SIP - XMPP interoperability issues

Core

The discussed items are referenced in draft-saintandre-sip-xmpp-core

Address Mapping

We suggest that on the SIP side GRUU (RFC 5627) is a required component for implementing such a gateway. The reason is outlined below.

In XMPP a given user (bare JID) may be logged in with several devices and each will be identified with the resource part, forming the Full JID. In SIP this was not possible, but now there is a way to achieve the same: GRUU (RFC 5627). With GRUU a given SIP device can be addressed as follows: sip:;gr=hfje390 (the 'gr' parameter indicates the instance id).

These two concepts map one-to-one:

sip:;gr=hfje390 <--> xmpp:/hfje390

However, XMPP allows Unicode to be used as the resource, but in SIP URIs need to be ASCII, so here is a proposed translation procedure:

  • Take resource part and encode it in utf-8
  • Hex-encode the result

NOTE: The reason for proposing another translation mechanism than the one defined in (draft-saintandre-sip-xmpp-core-01) is related to presence, the section related to presence contains a more thorough exaplanation on this.

Architectural Assumptions

The XMPP-SIP draft (draft-saintandre-sip-xmpp-core-01) suggests that subdomains are used to indicate if a translation gateway needs to be used (x2s.domain and s2x.domain). In practice, users already have their address books full of URIs, so needing a specific subdomain for indicating that a protocol translation is needed requires user knowledge about the system, which is confusing and leads to zero adoption.

Instead, servers should be smart enough to decide if a request needs to be translated to a different protocol or not. This is application specific behavior, so it could be implemented by using a static list of domains, DNS lookups or by any other means.

Chat sessions

The discussed items are referenced in draft-saintandre-sip-xmpp-chat

Chat message reception acknowledgment

XEP-0184 defines a way to indicate the remote party that an acknowledgement receipt is desired for the current chat message. MSRP has a similar mechanism by using the REPORT chunk type, so they should probably be correlated in order to increase the communication reliability.

However, XEP-0184 suggests that endpoints supporting that XEP may choose not to send the receipt, and there are other reasons why the acknowledgement could be lost.

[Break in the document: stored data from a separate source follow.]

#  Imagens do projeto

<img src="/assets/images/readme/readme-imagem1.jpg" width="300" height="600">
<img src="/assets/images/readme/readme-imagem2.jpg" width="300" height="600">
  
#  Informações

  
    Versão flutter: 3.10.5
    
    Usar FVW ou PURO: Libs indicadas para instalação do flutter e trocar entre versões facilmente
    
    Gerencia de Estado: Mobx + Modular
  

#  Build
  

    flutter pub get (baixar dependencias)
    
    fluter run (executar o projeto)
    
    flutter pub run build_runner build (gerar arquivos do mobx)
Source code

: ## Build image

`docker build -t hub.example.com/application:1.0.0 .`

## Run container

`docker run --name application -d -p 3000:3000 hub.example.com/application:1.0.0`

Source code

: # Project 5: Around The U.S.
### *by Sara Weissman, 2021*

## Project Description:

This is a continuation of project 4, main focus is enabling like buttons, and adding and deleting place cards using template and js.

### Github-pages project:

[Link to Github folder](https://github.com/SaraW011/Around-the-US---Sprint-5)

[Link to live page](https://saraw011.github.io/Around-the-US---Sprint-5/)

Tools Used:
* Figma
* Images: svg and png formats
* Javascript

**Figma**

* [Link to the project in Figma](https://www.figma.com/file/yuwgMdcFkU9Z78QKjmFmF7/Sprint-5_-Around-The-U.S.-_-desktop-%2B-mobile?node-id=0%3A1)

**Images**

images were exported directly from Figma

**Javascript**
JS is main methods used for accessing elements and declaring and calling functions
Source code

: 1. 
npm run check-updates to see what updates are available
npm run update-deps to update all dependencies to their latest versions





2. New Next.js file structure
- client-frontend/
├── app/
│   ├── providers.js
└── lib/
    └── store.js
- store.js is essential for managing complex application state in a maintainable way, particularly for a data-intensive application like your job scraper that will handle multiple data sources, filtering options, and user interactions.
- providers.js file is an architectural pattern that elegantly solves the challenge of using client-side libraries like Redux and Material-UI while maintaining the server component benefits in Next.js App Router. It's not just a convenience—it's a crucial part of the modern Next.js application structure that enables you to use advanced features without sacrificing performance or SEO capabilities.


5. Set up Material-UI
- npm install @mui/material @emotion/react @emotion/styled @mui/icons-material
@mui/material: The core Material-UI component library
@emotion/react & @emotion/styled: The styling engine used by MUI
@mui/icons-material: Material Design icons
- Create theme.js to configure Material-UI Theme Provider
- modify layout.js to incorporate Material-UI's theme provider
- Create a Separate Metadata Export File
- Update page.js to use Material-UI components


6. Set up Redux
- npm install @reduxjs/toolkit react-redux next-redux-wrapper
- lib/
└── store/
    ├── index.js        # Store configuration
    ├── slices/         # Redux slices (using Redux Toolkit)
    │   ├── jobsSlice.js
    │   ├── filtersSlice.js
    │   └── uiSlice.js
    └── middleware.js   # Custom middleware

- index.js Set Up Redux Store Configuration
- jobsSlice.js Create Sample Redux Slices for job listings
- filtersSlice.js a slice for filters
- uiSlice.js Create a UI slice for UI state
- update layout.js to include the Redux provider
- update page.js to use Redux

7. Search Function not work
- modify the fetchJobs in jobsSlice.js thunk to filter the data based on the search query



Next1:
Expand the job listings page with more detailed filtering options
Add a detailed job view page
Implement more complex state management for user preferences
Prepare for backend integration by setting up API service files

How should the gateway act on the SIP side? A timer set to a reasonable value (and what is a 'reasonable' value?) should probably be used in order to decide if a message is considered as delivered or not. This could be implemented in two ways:

  1. The gateway server sends a REPORT chunk after the timer fires, with a new response code, which would basically indicate "I don't know".
  2. The gateway server would not send a REPORT chunk and the SIP endpoint would need to implement the timer and after it fires alert the user somehow by telling him that it's not clear if the remote endpoint got the message.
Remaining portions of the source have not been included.